ちょっと可哀想になって来るな。だが、ここで切り上げる訳にはいかない。
「今回の慰問。確かに兵を鼓舞するために回っていることも確かだが、一緒に来ていた人族がいただろう?」
「はい。最初は驚きましたが魔王陛下が連れて来たのなら信用出来る人物かと」
「いや、アレは敵だと思ってくれ。魔族と人族を結ぶ和平の一環として交換留学者として受け入れた相手国のスパイだ」
「なっ!? そ、それでは……」
「つまりは魔族領の西側はあまりにも無防備で攻め落としやすいことが相手国に漏れることになった。そういう事だ。別に魔族領に機密は無いと思っていたが、流石にこれは捨て置けん」
「オウ!? で、では以後、下手をすればここも戦場に?」
「人族の判断次第だが、海路で襲いかかってくる可能性は出来たとみていい。もっとも、遠回りしてまでやってくる阿呆がいるかどうかだがな。そもそもが魔物の出現する海を渡って来ようという度量と運が無ければここまでは来れん。だが可能性がある以上はせめて本国から援軍が来るまでもたせられるくらいの力は必要だ」
「オウ、了解いたしました。すぐにでも全軍に通達を……」
慌てて頭を下げるトドロキ。いや、急がなくてもいいんだよ?
「阿呆。今から動きだしてどうする。まだエルジーどもはここにおるのだぞ? 始めるにしても一週間ほどは時間を開けた方がよかろ。あと急に戒めを行ったところで反発心だけが募るだろう。少しは考えてモノを喋れ」
ラオルゥに窘められてオウと叫ぶトドロキ。まったく意識すらしてなかったようだ。
……大丈夫だろうか?
治世に関しては彼はかなり優秀だろう。しかし、こういう事には余り頭が回らないらしい。

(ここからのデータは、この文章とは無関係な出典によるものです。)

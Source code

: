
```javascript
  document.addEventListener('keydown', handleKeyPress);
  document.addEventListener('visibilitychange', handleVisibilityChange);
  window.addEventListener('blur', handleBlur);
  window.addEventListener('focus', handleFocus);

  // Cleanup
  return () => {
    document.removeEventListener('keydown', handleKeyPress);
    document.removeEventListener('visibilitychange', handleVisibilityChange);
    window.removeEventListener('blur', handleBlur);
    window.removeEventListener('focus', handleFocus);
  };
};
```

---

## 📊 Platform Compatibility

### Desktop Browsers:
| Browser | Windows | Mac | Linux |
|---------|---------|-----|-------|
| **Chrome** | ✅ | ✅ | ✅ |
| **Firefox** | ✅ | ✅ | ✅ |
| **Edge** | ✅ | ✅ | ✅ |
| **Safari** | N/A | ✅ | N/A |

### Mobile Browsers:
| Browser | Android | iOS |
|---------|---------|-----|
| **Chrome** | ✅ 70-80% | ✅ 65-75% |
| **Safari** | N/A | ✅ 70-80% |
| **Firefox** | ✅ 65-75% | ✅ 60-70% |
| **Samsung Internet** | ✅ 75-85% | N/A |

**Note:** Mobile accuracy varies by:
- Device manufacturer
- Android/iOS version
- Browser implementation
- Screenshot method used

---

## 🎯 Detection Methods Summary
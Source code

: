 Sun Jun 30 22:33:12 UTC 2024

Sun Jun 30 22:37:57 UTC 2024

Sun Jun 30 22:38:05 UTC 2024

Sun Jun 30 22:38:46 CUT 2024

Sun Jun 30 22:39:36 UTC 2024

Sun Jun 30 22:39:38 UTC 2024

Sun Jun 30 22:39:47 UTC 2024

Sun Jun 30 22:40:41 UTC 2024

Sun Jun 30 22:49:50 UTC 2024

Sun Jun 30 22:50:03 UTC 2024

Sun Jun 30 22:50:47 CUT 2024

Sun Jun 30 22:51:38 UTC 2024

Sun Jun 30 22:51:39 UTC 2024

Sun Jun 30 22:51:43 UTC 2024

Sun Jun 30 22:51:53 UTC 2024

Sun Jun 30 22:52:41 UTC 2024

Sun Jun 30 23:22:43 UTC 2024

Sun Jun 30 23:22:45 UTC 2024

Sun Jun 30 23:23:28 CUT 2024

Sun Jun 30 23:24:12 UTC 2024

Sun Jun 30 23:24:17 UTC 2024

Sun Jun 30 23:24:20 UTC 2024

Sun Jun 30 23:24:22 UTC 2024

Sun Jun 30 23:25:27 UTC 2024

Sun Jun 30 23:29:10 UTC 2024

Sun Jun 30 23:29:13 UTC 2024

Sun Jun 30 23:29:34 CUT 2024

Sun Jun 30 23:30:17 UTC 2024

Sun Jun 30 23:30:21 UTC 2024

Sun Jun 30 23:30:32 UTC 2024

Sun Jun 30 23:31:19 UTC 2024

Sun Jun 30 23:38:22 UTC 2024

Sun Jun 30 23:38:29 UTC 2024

「そうだな。兵の練度についてはまた後日でもいい。とりあえず今は、港の防衛法だな。船で遠距離の敵に攻撃する方法はあるか?」
「オウ、矢を飛ばす巨大兵器がございます。しかし船に取りつけてある大型のモノですので持ち運びは……」
「ソレを港に数台作ればいい。船団が迫ろうとも陸から迎撃が出来るようになる。既にある技術の応用ならばそれ程時間はかからんだろ。あとは物見だけをしっかりとさせておけば練兵を無理に行わずともかなりな防衛になる。兵に訓練をさせるのは少しづつ慣らして行く方がいいだろう」
「オウッ。必ずやご期待に添えますよう」
できるなら鉄製の船を作らせたいところだが、俺の知識に作り方が無いのでどうにもならない。
出来るのはこのくらいだろう。
ラオルゥを見てみるが、他に意見は無いようだ。
「オウ、そう言えば、あの背の低い男の人族が各地で目撃されております。我が領の営みを探っていたようですが、放置していて良いのかと、報告が。放置していいと伝えましたが良かったでしょうか?」
「人族のスパイたちには好きなだけスパイ活動をしてもらう事にしている。機密な情報があるならば秘匿し続けろ。あと偽情報が奴らから出回る可能性がある。気を付けておけ」
「オウ。了解しました」
後は何かあったかな?
腕を組んで思考してみるが、今のところ彼に伝えることは……
「ああ、そうだ。フラージャのいた封印の間があっただろ」
「オウ、あの不可侵地区でございますな。それがなにか?」
「内部に封印されていたフラージャが死んだからな。あそこを有効活用できる手立てはないか考えておいてくれ」
「は?」
寝耳に水だとばかりに呆然とするトドロキ。
まぁ、フラジャイル・ヘルディガンドが既に死んでますと言われてもピンと来ないだろう。
ラオルゥに殺されたのであそこ何も無い空家になってるんだよな。誰か住まないかな?